GK Ganesan Kasinathan  |  Published:  |  Modified:

COMMENT | The embattled Chief Justice of the Federal Court (‘CJ’) and the President of the Court of Appeal (‘PCA’) had apparently handed in their resignations on June 7. The king seems to have accepted them by the next day.

The press reports that they had said something in their letters rather uniformly. They had stipulated that they would ‘post-date’ their resignations to July 31. They had their reasons.

If all this is true, it seems odd. Can they do it?

Every judge has ‘security of tenure’: before his/her retirement, no one, not even the king, can remove a judge: [Article 125 (1), (9) of the Federal Constitution]. That said, there are only limited ways by which a judge could be removed from office: one is ‘self-removal’ or resignation. The constitution states: ‘A judge… may at any time resign his office by writing under his hand addressed to the [King]’: [Article 125(1), (2) & (3)].

My reading of the constitution reveals an intriguing point: even the king could ‘resign’; the constitution allows it. The law on this is in these words: ‘the [king] … may at any time resign his office by writing under his hand addressed to the Conference of Rulers:’ [Article 32(3)].

Isn’t the phraseology in these two clauses identical: ‘…may at any time resign his office by writing under his hand addressed to [his superiors]’?
What can we make of that?

Suppose the king intends to resign ‘his office’ and does so, but he doesn’t intend to do leave immediately. Could His Majesty write to the Conference of Rulers and say that he would only do so at some ‘future time’? Is this the intent buried within the words of Articles 125(2) or 32(3)?

I feel ‘post-dated’ resignations alter the course of the intended flow of the constitution. That portion of the constitutional law, if we accept these ‘post-dated’ resignations as being legally possible, have the effect of bending the constitution. The constitution becomes plastic. It stays crooked. It sets a bad precedent.

Suppose a judge intends to resign for wholly pedestrian reasons—e.g. that he had become so ill that he is unable to continue in office. If so, can he say to the king: ‘Your Majesty, I’m quite ill. I shall now tender my resignation. In case I get better, I want to come back. Give me two months’? Would such a construction be elastic or plastic?

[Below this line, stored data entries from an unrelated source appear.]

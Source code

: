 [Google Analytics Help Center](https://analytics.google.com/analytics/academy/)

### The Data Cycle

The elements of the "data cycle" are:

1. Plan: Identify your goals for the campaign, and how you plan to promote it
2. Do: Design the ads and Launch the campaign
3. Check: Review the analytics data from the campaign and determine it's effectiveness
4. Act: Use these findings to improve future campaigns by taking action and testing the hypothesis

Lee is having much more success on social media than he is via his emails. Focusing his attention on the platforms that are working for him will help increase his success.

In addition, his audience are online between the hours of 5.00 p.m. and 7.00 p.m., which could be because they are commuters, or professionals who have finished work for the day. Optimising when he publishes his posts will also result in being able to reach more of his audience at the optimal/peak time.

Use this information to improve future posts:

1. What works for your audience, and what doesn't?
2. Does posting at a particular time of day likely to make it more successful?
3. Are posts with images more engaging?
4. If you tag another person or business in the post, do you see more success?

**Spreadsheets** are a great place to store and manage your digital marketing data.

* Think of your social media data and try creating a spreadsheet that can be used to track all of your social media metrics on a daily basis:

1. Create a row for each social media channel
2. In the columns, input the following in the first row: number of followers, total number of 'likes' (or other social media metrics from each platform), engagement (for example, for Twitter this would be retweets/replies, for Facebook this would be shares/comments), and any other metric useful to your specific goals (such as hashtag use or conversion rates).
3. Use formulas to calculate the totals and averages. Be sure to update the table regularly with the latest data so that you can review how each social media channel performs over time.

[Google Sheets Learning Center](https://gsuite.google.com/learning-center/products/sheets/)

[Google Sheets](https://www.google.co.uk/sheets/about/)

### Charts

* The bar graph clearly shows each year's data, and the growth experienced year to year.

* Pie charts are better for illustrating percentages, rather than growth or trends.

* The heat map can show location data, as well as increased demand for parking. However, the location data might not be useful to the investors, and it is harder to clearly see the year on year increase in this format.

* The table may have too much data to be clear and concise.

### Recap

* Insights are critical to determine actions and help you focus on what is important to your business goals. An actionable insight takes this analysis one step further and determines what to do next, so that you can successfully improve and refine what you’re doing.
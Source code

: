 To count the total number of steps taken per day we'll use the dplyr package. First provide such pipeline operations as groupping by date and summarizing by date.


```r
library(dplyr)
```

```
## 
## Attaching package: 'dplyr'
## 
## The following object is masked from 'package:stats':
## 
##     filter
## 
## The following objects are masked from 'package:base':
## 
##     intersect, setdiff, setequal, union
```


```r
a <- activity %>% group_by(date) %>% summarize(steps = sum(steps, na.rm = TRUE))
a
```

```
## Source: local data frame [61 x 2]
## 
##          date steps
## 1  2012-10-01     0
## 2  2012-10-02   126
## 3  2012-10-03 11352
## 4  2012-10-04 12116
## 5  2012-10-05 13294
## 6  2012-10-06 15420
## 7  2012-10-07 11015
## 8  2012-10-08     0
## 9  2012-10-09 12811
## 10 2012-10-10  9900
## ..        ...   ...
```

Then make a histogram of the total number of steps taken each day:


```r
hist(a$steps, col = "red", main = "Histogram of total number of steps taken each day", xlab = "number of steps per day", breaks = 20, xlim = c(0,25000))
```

What were the arguments of those who sued the CJ and the PCA— notably that of the Malaysian Bar? The Bar’s complaint was that the appointment of the CJ and the PCA had been made by a ‘constitutional shortcut’. The other side of the argument is that it was an illegal manipulation of Article 122(1A): namely, the appointers — the ex-PM and the ex-CJ — had made that Article do a ‘constitutional somersault’ - something it was not meant to do.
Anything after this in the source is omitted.